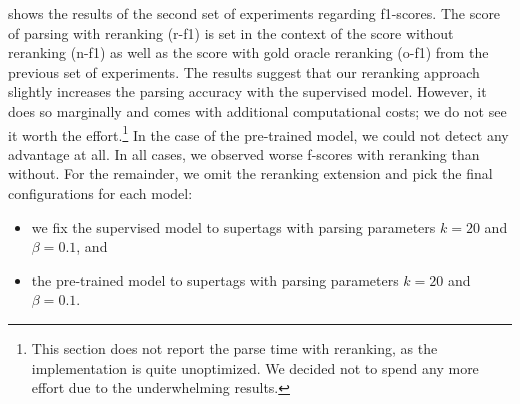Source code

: \documentclass[../../document.tex]{subfiles}
\begin{document}
     shows the results of the second set of experiments regarding f1-scores.
    The score of parsing with reranking (r-f1) is set in the context of the score without reranking (n-f1) as well as the score with gold oracle reranking (o-f1) from the previous set of experiments.
    The results suggest that our reranking approach slightly increases the parsing accuracy with the supervised model.
    However, it does so marginally and comes with additional computational costs; we do not see it worth the effort.\footnote{
        This section does not report the parse time with reranking, as the implementation is quite unoptimized.
        We decided not to spend any more effort due to the underwhelming results.
    }
    In the case of the pre-trained model, we could not detect any advantage at all. In all cases, we observed worse f-scores with reranking than without.
    For the remainder, we omit the reranking extension and pick the final configurations for each model:
    \begin{itemize}
        \item we fix the supervised model to  supertags with parsing parameters \(k=20\) and \(\beta=0.1\), and
        \item the pre-trained model to  supertags with parsing parameters \(k=20\) and \(\beta=0.1\).
    \end{itemize}
\end{document}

----------------------------------------

* **Task details**
Would you return all lines from the preceding listing that contain the word "trained"?

* **Result below**
    In the case of the pre-trained model, we could not detect any advantage at all. In all cases, we observed worse f-scores with reranking than without.
        \item the pre-trained model to  supertags with parsing parameters \(k=20\) and \(\beta=0.1\).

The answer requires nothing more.